Adding rolapitant to a 5-HT3 receptor antagonist and dexamethasone significantly improved the prevention of chemotherapy-induced nausea and vomiting (CINV) in patients with gastrointestinal and colorectal cancers receiving highly or moderately emetogenic chemotherapy, according to a study presented at the 2016 Palliative Care in Oncology Symposium.1
Rolapitant is a substance P/neurokinin 1 receptor antagonist approved in combination with other antiemetic agents for the prevention of delayed nausea and vomiting in adults receiving initial and repeat courses of emetogenic cancer chemotherapy, including, but not limited to, highly emetogenic chemotherapy.
Although the efficacy of rolapitant in patients receiving highly or moderately emetogenic chemotherapy has been demonstrated in phase 3 trials, few studies have assessed the efficacy of rolapitant in patients with gastrointestinal and colorectal cancers.

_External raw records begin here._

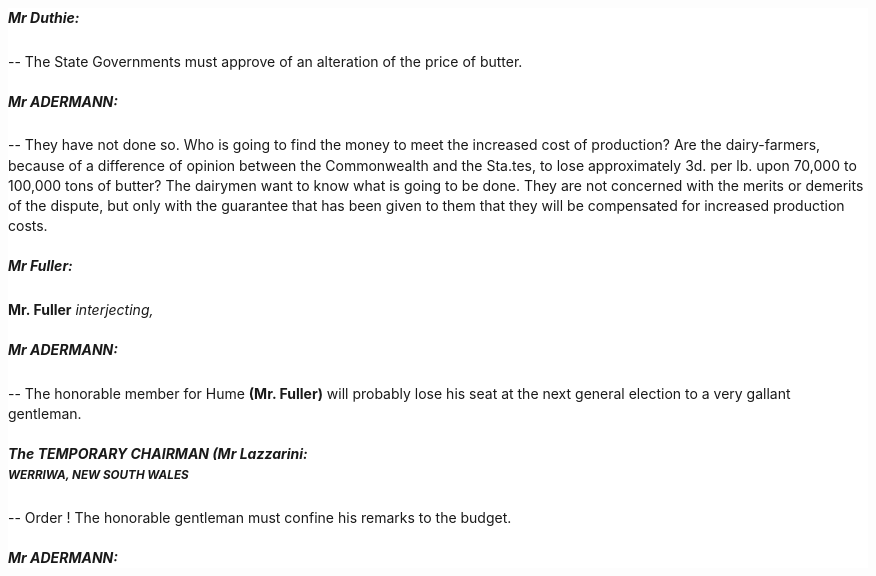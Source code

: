 ##### Mr Duthie:

-- The State Governments must approve of an alteration of the price of butter. 

##### Mr ADERMANN:

-- They have not done so. Who is going to find the money to meet the increased cost of production? Are the dairy-farmers, because of a difference of opinion between the Commonwealth and the Sta.tes, to lose approximately 3d. per lb. upon 70,000 to 100,000 tons of butter? The dairymen want to know what is going to be done. They are not concerned with the merits or demerits of the dispute, but only with the guarantee that has been given to them that they will be compensated for increased production costs. 

##### Mr Fuller:


 **Mr. Fuller** 
 *interjecting,* 


##### Mr ADERMANN:

-- The honorable member for Hume  **(Mr. Fuller)**  will probably lose his seat at the next general election to a very gallant gentleman. 

##### The TEMPORARY CHAIRMAN (Mr Lazzarini:<br><small class="text-muted">WERRIWA, NEW SOUTH WALES</small>

-- Order ! The honorable gentleman must confine his remarks to the budget. 

##### Mr ADERMANN:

For the study, investigators analyzed data from 3 similarly designed, placebo-controlled trials that randomly assigned patients with colorectal, esophageal, gastric, or anal cancers receiving emetogenic chemotherapy to receive either a single dose of rolapitant or placebo in addition to a 5-HT3 receptor antagonist like ondansetron and dexamethasone.

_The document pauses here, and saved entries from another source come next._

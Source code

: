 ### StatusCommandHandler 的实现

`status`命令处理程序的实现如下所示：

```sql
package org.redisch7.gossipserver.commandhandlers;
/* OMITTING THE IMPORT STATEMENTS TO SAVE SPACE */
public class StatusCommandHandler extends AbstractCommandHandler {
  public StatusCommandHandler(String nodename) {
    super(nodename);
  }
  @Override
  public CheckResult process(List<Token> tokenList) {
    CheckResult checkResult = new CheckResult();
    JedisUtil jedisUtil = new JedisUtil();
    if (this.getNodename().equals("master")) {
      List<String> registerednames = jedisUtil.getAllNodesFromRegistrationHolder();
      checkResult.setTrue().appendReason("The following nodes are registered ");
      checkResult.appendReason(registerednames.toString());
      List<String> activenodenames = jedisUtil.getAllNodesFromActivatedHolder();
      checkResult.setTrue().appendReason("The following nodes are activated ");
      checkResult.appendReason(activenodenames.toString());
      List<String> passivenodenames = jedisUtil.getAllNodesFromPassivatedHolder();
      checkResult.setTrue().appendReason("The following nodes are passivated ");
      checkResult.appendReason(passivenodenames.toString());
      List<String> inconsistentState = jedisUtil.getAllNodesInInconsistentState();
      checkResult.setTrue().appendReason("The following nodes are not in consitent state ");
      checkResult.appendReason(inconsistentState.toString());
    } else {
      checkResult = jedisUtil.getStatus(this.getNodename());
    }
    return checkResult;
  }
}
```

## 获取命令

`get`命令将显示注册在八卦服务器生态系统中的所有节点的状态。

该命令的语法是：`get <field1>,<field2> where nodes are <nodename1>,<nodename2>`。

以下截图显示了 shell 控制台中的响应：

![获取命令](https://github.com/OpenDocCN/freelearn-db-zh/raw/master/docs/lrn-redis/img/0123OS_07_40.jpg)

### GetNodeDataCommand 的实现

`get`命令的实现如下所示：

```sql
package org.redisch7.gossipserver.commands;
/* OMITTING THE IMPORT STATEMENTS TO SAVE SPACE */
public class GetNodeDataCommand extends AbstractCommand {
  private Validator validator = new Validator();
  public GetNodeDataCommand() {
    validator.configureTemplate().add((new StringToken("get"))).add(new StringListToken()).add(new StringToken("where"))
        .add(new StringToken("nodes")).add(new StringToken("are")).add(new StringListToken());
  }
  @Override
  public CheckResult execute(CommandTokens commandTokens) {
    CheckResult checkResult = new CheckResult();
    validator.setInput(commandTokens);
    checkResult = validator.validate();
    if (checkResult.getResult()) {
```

Results showed that among the 188 evaluable patients, those treated with rolapitant had significantly higher rates of complete response, no nausea, no vomiting, and complete protection during the overall phase compared with patients who were given placebo (P <.05).

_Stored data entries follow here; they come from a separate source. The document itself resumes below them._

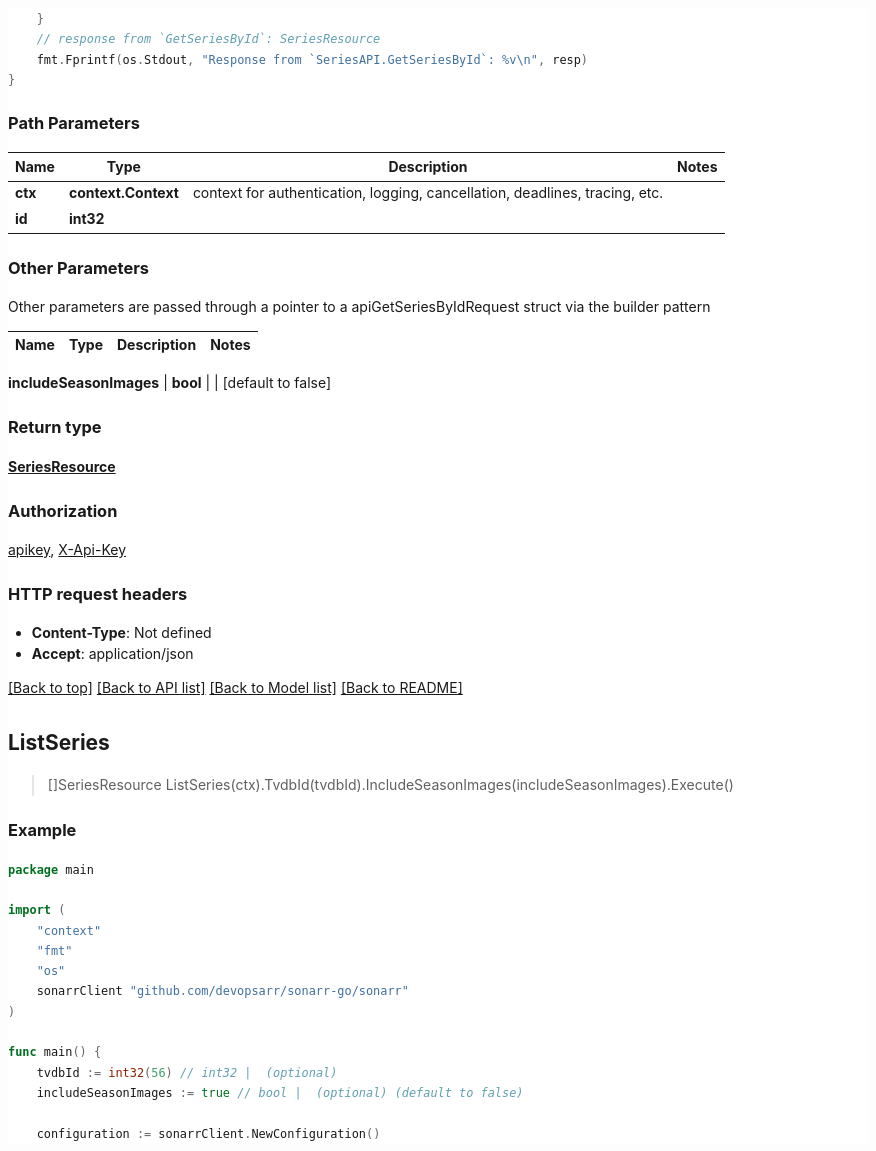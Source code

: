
 ```go
	}
	// response from `GetSeriesById`: SeriesResource
	fmt.Fprintf(os.Stdout, "Response from `SeriesAPI.GetSeriesById`: %v\n", resp)
}
```

### Path Parameters


Name | Type | Description  | Notes
------------- | ------------- | ------------- | -------------
**ctx** | **context.Context** | context for authentication, logging, cancellation, deadlines, tracing, etc.
**id** | **int32** |  | 

### Other Parameters

Other parameters are passed through a pointer to a apiGetSeriesByIdRequest struct via the builder pattern


Name | Type | Description  | Notes
------------- | ------------- | ------------- | -------------

 **includeSeasonImages** | **bool** |  | [default to false]

### Return type

[**SeriesResource**](SeriesResource.md)

### Authorization

[apikey](../README.md#apikey), [X-Api-Key](../README.md#X-Api-Key)

### HTTP request headers

- **Content-Type**: Not defined
- **Accept**: application/json

[[Back to top]](#) [[Back to API list]](../README.md#documentation-for-api-endpoints)
[[Back to Model list]](../README.md#documentation-for-models)
[[Back to README]](../README.md)


## ListSeries

> []SeriesResource ListSeries(ctx).TvdbId(tvdbId).IncludeSeasonImages(includeSeasonImages).Execute()



### Example

```go
package main

import (
	"context"
	"fmt"
	"os"
	sonarrClient "github.com/devopsarr/sonarr-go/sonarr"
)

func main() {
	tvdbId := int32(56) // int32 |  (optional)
	includeSeasonImages := true // bool |  (optional) (default to false)

	configuration := sonarrClient.NewConfiguration()
```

The overall incidence of treatment-emergent adverse events was similar between the 2 treatment groups.
1. Navari RM, Jordan K, Rapoport BL, et al. Efficacy of rolapitant for prevention of chemotherapy-induced nausea and vomiting (CINV) in patients with gastrointestinal and colorectal cancers. Poster presented at: 2016 Palliative Care in Oncology Symposium; September 9-10, 2016; San Francisco, CA.